Healthcare and Resource Use in Patients With Stable High-Sensitivity Cardiac Troponin T Levels

Link to article at PubMed

Roos A and Holzmann MJ. Am J Cardiol 2020.


Patients with elevated but stable levels of high-sensitivity cardiac troponin (hs-cTn) have a high risk of premature death and cardiovascular events. This study aimed to investigate the association between stable hs-cTnT levels and healthcare and resource use in patients with chest pain in the emergency department (ED). We included all patients who presented with chest pain and stable hs-cTnT levels without any concurrent acute medical condition at Karolinska University Hospital, Stockholm, Sweden, from 2011 to 2014. A negative binomial regression model was used to calculate incidence rates and incidence rate ratios with 95% confidence intervals (CIs) for the number of hospital visits, hospital days, and investigations performed during follow-up, in different categories of hs-cTnT levels (reference: hs-cTnT <5 ng/l). A total of 19,437 patients were included. During a follow-up of 4.1 years, 36,617 hospital visits and 206,808 hospital days were observed. Yearly rates of hospital visits and days gradually rose with increasing hs-cTnT levels from 0.3 and 1.27 (<5 ng/l) to 1.7 and 13 (≥50 ng/l) per person.
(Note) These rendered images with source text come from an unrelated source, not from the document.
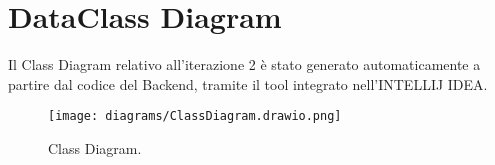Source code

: \section{DataClass Diagram} 
Il Class Diagram relativo all'iterazione 2 è stato generato automaticamente a partire dal codice del Backend, tramite il tool integrato nell'INTELLIJ IDEA.
\begin{figure}[h!]
	\centering
	\texttt{[image: diagrams/ClassDiagram.drawio.png]}
	\caption{Class Diagram.}
	\label{fig:ComponentDiagram}
\end{figure}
In patients with hs-cTnT levels >14 ng/l, adjusted risks of in-hospital days were more than doubled (adjusted incidence rate ratio (95% CI) 2.31 (2.14 to 2.50), 2.88 (2.55 to 3.26), and 2.89 (2.45 to 3.40) in patients with hs-cTnT levels of 15 to 29, 30 to 49, and ≥50 ng/l, respectively) compared with the reference. Computed tomography, but not coronary angiography, increased with increasing hs-cTnT levels. In conclusion, stable hs-cTnT levels are associated with a higher rate of hospitalization, length of hospital stay, and resource use in patients with chest pain.